Nε-carboxymethyl-lysine-induced PI3K/Akt signaling inhibition promotes foam cell apoptosis and atherosclerosis progression.

Advanced glycation end products (AGEs) are closely associated with diabetic macrovascular complications. The present study aimed to investigate the effects of Nε-Carboxymethyl-Lysine (the key active component of AGEs) in diabetic atherosclerosis on foam cell apoptosis and to explore the underlying mechanisms. Tissue sections were collected from 12 Type 2 diabetic patients and 4 control patients who underwent amputation surgery following a car accident. Peritoneal injection of streptozotocin in ApoE mice was used to generate a diabetic model in vivo, and Raw 264.7 cells treated with CML and 740Y-P (a PI3K/AKT signaling agonist) were used to explore the effect of PI3K/AKT signaling in CML-induced foam cell apoptosis in vitro.

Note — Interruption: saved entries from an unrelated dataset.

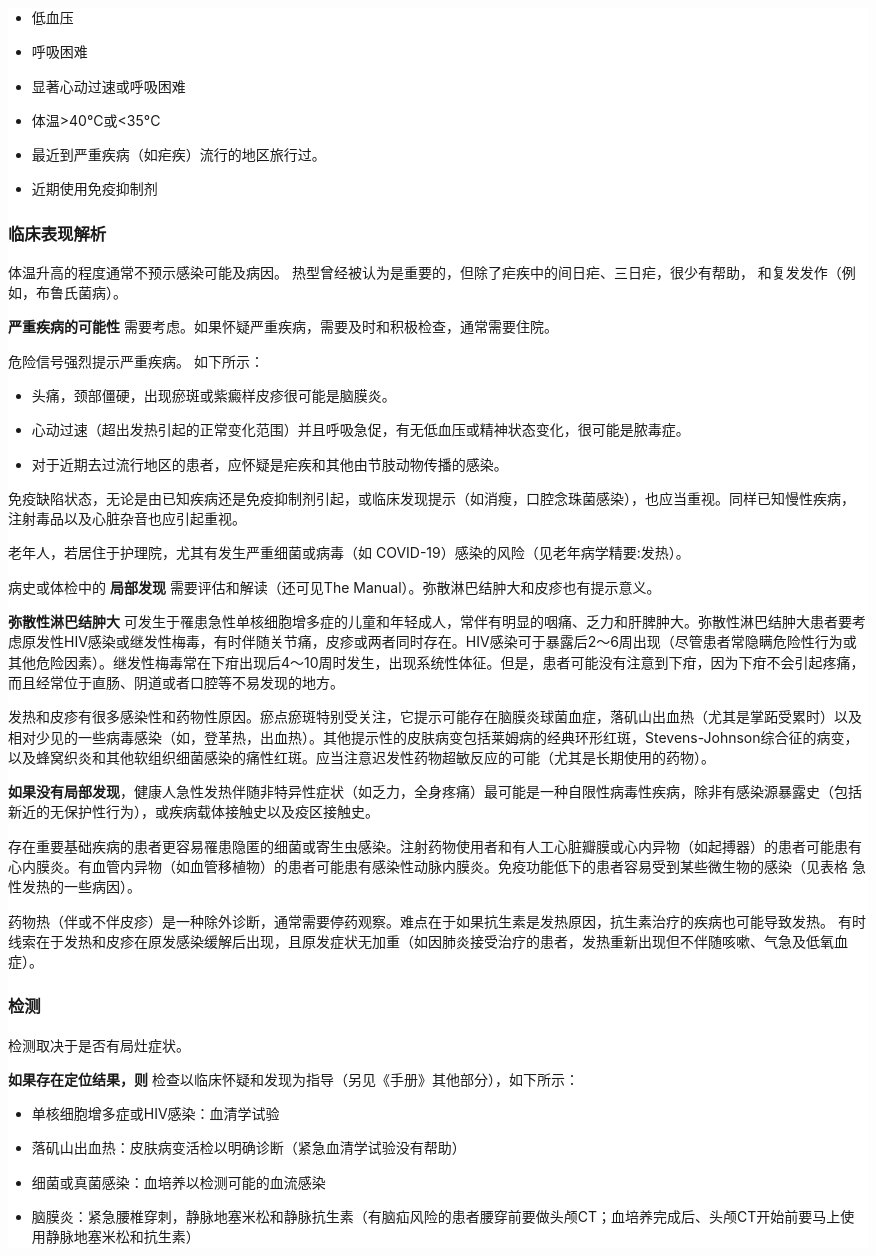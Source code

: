 - 低血压

- 呼吸困难

- 显著心动过速或呼吸困难

- 体温>40°C或<35°C

- 最近到严重疾病（如疟疾）流行的地区旅行过。

- 近期使用免疫抑制剂


### 临床表现解析

体温升高的程度通常不预示感染可能及病因。 热型曾经被认为是重要的，但除了疟疾中的间日疟、三日疟，很少有帮助， 和复发发作（例如，布鲁氏菌病）。

**严重疾病的可能性** 需要考虑。如果怀疑严重疾病，需要及时和积极检查，通常需要住院。

危险信号强烈提示严重疾病。 如下所示：

- 头痛，颈部僵硬，出现瘀斑或紫癜样皮疹很可能是脑膜炎。

- 心动过速（超出发热引起的正常变化范围）并且呼吸急促，有无低血压或精神状态变化，很可能是脓毒症。

- 对于近期去过流行地区的患者，应怀疑是疟疾和其他由节肢动物传播的感染。


免疫缺陷状态，无论是由已知疾病还是免疫抑制剂引起，或临床发现提示（如消瘦，口腔念珠菌感染），也应当重视。同样已知慢性疾病，注射毒品以及心脏杂音也应引起重视。

老年人，若居住于护理院，尤其有发生严重细菌或病毒（如 COVID-19）感染的风险（见老年病学精要:发热）。

病史或体检中的 **局部发现** 需要评估和解读（还可见The Manual）。弥散淋巴结肿大和皮疹也有提示意义。

**弥散性淋巴结肿大** 可发生于罹患急性单核细胞增多症的儿童和年轻成人，常伴有明显的咽痛、乏力和肝脾肿大。弥散性淋巴结肿大患者要考虑原发性HIV感染或继发性梅毒，有时伴随关节痛，皮疹或两者同时存在。HIV感染可于暴露后2～6周出现（尽管患者常隐瞒危险性行为或其他危险因素）。继发性梅毒常在下疳出现后4～10周时发生，出现系统性体征。但是，患者可能没有注意到下疳，因为下疳不会引起疼痛，而且经常位于直肠、阴道或者口腔等不易发现的地方。

发热和皮疹有很多感染性和药物性原因。瘀点瘀斑特别受关注，它提示可能存在脑膜炎球菌血症，落矶山出血热（尤其是掌跖受累时）以及相对少见的一些病毒感染（如，登革热，出血热）。其他提示性的皮肤病变包括莱姆病的经典环形红斑，Stevens-Johnson综合征的病变，以及蜂窝织炎和其他软组织细菌感染的痛性红斑。应当注意迟发性药物超敏反应的可能（尤其是长期使用的药物）。

**如果没有局部发现**，健康人急性发热伴随非特异性症状（如乏力，全身疼痛）最可能是一种自限性病毒性疾病，除非有感染源暴露史（包括新近的无保护性行为），或疾病载体接触史以及疫区接触史。

存在重要基础疾病的患者更容易罹患隐匿的细菌或寄生虫感染。注射药物使用者和有人工心脏瓣膜或心内异物（如起搏器）的患者可能患有心内膜炎。有血管内异物（如血管移植物）的患者可能患有感染性动脉内膜炎。免疫功能低下的患者容易受到某些微生物的感染（见表格 急性发热的一些病因）。

药物热（伴或不伴皮疹）是一种除外诊断，通常需要停药观察。难点在于如果抗生素是发热原因，抗生素治疗的疾病也可能导致发热。 有时线索在于发热和皮疹在原发感染缓解后出现，且原发症状无加重（如因肺炎接受治疗的患者，发热重新出现但不伴随咳嗽、气急及低氧血症）。

### 检测

检测取决于是否有局灶症状。

**如果存在定位结果，则** 检查以临床怀疑和发现为指导（另见《手册》其他部分），如下所示：

- 单核细胞增多症或HIV感染：血清学试验

- 落矶山出血热：皮肤病变活检以明确诊断（紧急血清学试验没有帮助）

- 细菌或真菌感染：血培养以检测可能的血流感染

- 脑膜炎：紧急腰椎穿刺，静脉地塞米松和静脉抗生素（有脑疝风险的患者腰穿前要做头颅CT；血培养完成后、头颅CT开始前要马上使用静脉地塞米松和抗生素）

The anterior tibial section of diabetic amputees contained a thinner fiber cap, higher lipid content, and more apoptotic cells than were found in control patients. in vitro studies using Raw 264.7 cell-derived foam cells and in vivo studies using diabetic ApoE mice showed that CML levels dose-dependently reduced cell vitality, induced foam cell apoptosis and regulated apoptosis related protein. Furthermore, CML significantly decreased the phosphorylation of PI3K/AKT signaling, and restoration of PI3K/AKT signaling by 740Y-P decreased the CML-induced foam cell apoptosis. In conclusion, our results showed CML induced foam cell apoptosis in diabetic atherosclerosis through inhibiting the PI3K/AKT pathway.